Tensors are not yet concurrency safe. You have to handle race conditions to prevent simultaneous changes. TODO: add the necessary locking mechanisms.
**Advanced**: On storage and mutability:
This is somewhat inefficient for large tensors: there are potentially 3 copies (or more) of values floating around: the "Device" data, stored in the accelerator; the "Local" data stored on the program C++ heap; the Go values. This is still a work in progress on ways to avoid extra copies floating around. In the short term there are the following "unstable" (the API may change) options:
- Call `Finalize()` or `FinalizeAll()` on tensors that one is no longer needed. This immediately frees the resources, and doesn't wait for the garbage collector. Notice that the Local/Device tensors create links to each other for cache purpose, so if let for the garbage collector they will only be freed once both are no longer used.

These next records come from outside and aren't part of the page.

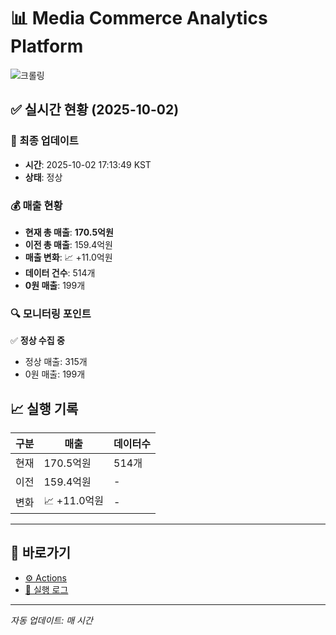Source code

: # 📊 Media Commerce Analytics Platform

![크롤링](https://img.shields.io/badge/크롤링-정상-green)

## ✅ 실시간 현황 (2025-10-02)

### 📍 최종 업데이트
- **시간**: 2025-10-02 17:13:49 KST
- **상태**: 정상

### 💰 매출 현황
- **현재 총 매출**: **170.5억원**
- **이전 총 매출**: 159.4억원
- **매출 변화**: 📈 +11.0억원
- **데이터 건수**: 514개
- **0원 매출**: 199개

### 🔍 모니터링 포인트

✅ **정상 수집 중**
- 정상 매출: 315개
- 0원 매출: 199개


## 📈 실행 기록

| 구분 | 매출 | 데이터수 |
|------|------|----------|
| 현재 | 170.5억원 | 514개 |
| 이전 | 159.4억원 | - |
| 변화 | 📈 +11.0억원 | - |

---

## 🔗 바로가기

- [⚙️ Actions](../../actions)
- [📝 실행 로그](../../actions/workflows/daily_scraping.yml)

---

*자동 업데이트: 매 시간*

- For `Local` tensors, the functions `Local.ValueOf()`, `Local.Data() returns pointers to the underlying C++ data. One can mutate them directly (the values, not the slice lengths), for instance if loading value from disk, one can avoid an extra copy of the data in Go by loading directly to the C++ data. If you mutate them, then also call ClearCache(), since a corresponding Device will become out of date -- before you feed the modified Local tensor to another graph run.
Index ¶
- Variables
- func AnyValueOf(local *Local) (result any)
- func Data[T shapes.Number](t *Local) []T
- func ToScalar[T shapes.Number](t Tensor) (result T)
- func ValueOf[T shapes.MultiDimensionSlice](local *Local) (result T)
- type Device
- func (c Device) AddDevice(device *Device) *Device
- func (c Device) AddLocal(local *Local) *Local
- func (device *Device) ClearCache()
- func (c Device) ClearDevice(device *Device)
- func (c Device) ClearLocal()
- func (device *Device) DType() shapes.DType
- func (c Device) Device(hasClient HasClient, deviceNum int) *Device
- func (device *Device) Empty() bool
- func (device *Device) Error() error
- func (device *Device) Finalize()
- func (device *Device) FinalizeAll()
- func (device *Device) IsTuple() bool
- func (c Device) Local() *Local
- func (device *Device) Ok() bool
- func (device *Device) Rank() int
- func (device *Device) Shape() shapes.Shape
- func (device *Device) ShapedBuffer() *xla.OnDeviceBuffer
- func (device *Device) SplitTuple() []*Device
- func (device *Device) SplitTupleError() ([]*Device, error)
- func (device *Device) String() string
- func (device *Device) Value() any
- type HasClient
- type Local
- func FromAnyValue(value any) (local *Local)
- func FromDataAndDimensions[T shapes.Supported](data []T, dimensions ...int) (local *Local)
- func FromShape(shape shapes.Shape) (local *Local)
- func FromValue[S shapes.MultiDimensionSlice](value S) *Local
- func FromValueAndDimensions[T shapes.Supported](value T, dimensions ...int) (local *Local)
- func GobDeserialize(decoder *gob.Decoder) (local *Local, err error)
- func LocalWithError(err error) *Local
- func MakeLocalTuple(tensors ...*Local) *Local
- func MakeLocalTupleAny(values ...any) *Local
- func Zeros(shape shapes.Shape) *Local
- func (c Local) AddDevice(device *Device) *Device
- func (c Local) AddLocal(local *Local) *Local
- func (local *Local) Bytes() []byte
- func (local *Local) ClearCache()
- func (c Local) ClearDevice(device *Device)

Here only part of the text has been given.